**Your goal:** Give back the whole listing verbatim, printing none of its pictures.

**Dataset content:**
# # #

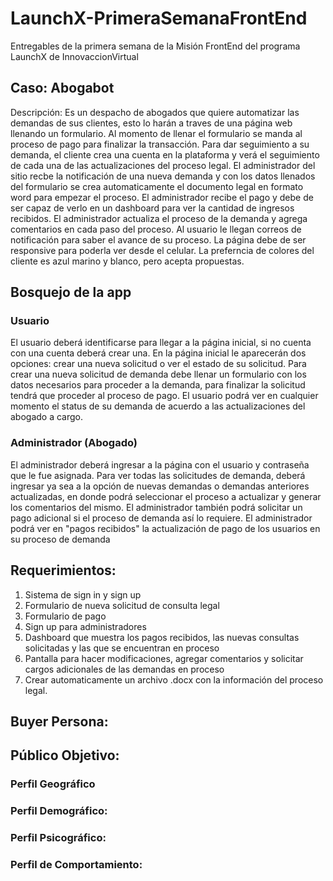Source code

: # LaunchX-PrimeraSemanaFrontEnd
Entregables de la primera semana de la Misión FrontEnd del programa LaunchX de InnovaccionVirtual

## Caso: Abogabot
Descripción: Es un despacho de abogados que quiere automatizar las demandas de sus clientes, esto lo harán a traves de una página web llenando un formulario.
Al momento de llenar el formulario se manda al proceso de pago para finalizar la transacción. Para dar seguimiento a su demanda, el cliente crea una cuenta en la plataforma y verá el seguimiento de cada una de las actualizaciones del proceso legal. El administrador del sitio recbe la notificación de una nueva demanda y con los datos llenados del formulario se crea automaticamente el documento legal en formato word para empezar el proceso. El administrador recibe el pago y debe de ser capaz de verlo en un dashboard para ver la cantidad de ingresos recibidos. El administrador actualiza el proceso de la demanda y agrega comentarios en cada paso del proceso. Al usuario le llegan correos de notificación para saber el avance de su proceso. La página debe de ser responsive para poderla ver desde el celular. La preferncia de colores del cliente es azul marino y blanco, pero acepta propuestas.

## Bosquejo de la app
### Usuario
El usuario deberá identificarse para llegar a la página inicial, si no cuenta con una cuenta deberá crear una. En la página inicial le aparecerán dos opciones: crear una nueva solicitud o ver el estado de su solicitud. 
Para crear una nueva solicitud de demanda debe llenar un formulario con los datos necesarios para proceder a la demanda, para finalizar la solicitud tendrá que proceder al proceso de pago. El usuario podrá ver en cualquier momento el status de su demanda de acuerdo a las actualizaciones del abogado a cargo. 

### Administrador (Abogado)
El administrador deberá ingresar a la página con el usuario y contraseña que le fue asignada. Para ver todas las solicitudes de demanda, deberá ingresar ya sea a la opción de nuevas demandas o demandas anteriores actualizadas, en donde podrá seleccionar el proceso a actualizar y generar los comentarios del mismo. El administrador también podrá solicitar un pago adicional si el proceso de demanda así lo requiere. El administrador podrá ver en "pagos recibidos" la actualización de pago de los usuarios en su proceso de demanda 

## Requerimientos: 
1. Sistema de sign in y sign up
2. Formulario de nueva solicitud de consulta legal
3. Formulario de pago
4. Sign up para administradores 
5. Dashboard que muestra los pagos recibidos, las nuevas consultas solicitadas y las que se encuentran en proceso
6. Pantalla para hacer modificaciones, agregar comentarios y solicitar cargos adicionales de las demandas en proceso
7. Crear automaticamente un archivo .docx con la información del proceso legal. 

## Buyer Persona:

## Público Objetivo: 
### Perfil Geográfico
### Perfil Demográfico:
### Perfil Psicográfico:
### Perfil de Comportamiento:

# # #

**Exercise result:**
Source code

: # LaunchX-PrimeraSemanaFrontEnd
Entregables de la primera semana de la Misión FrontEnd del programa LaunchX de InnovaccionVirtual

## Caso: Abogabot
Descripción: Es un despacho de abogados que quiere automatizar las demandas de sus clientes, esto lo harán a traves de una página web llenando un formulario.
Al momento de llenar el formulario se manda al proceso de pago para finalizar la transacción. Para dar seguimiento a su demanda, el cliente crea una cuenta en la plataforma y verá el seguimiento de cada una de las actualizaciones del proceso legal. El administrador del sitio recbe la notificación de una nueva demanda y con los datos llenados del formulario se crea automaticamente el documento legal en formato word para empezar el proceso. El administrador recibe el pago y debe de ser capaz de verlo en un dashboard para ver la cantidad de ingresos recibidos. El administrador actualiza el proceso de la demanda y agrega comentarios en cada paso del proceso. Al usuario le llegan correos de notificación para saber el avance de su proceso. La página debe de ser responsive para poderla ver desde el celular. La preferncia de colores del cliente es azul marino y blanco, pero acepta propuestas.

## Bosquejo de la app
### Usuario
El usuario deberá identificarse para llegar a la página inicial, si no cuenta con una cuenta deberá crear una. En la página inicial le aparecerán dos opciones: crear una nueva solicitud o ver el estado de su solicitud. 
Para crear una nueva solicitud de demanda debe llenar un formulario con los datos necesarios para proceder a la demanda, para finalizar la solicitud tendrá que proceder al proceso de pago. El usuario podrá ver en cualquier momento el status de su demanda de acuerdo a las actualizaciones del abogado a cargo. 

### Administrador (Abogado)
El administrador deberá ingresar a la página con el usuario y contraseña que le fue asignada. Para ver todas las solicitudes de demanda, deberá ingresar ya sea a la opción de nuevas demandas o demandas anteriores actualizadas, en donde podrá seleccionar el proceso a actualizar y generar los comentarios del mismo. El administrador también podrá solicitar un pago adicional si el proceso de demanda así lo requiere. El administrador podrá ver en "pagos recibidos" la actualización de pago de los usuarios en su proceso de demanda 

## Requerimientos: 
1. Sistema de sign in y sign up
2. Formulario de nueva solicitud de consulta legal
3. Formulario de pago
4. Sign up para administradores 
5. Dashboard que muestra los pagos recibidos, las nuevas consultas solicitadas y las que se encuentran en proceso
6. Pantalla para hacer modificaciones, agregar comentarios y solicitar cargos adicionales de las demandas en proceso
7. Crear automaticamente un archivo .docx con la información del proceso legal. 

## Buyer Persona:

## Público Objetivo: 
### Perfil Geográfico
### Perfil Demográfico:
### Perfil Psicográfico:
### Perfil de Comportamiento:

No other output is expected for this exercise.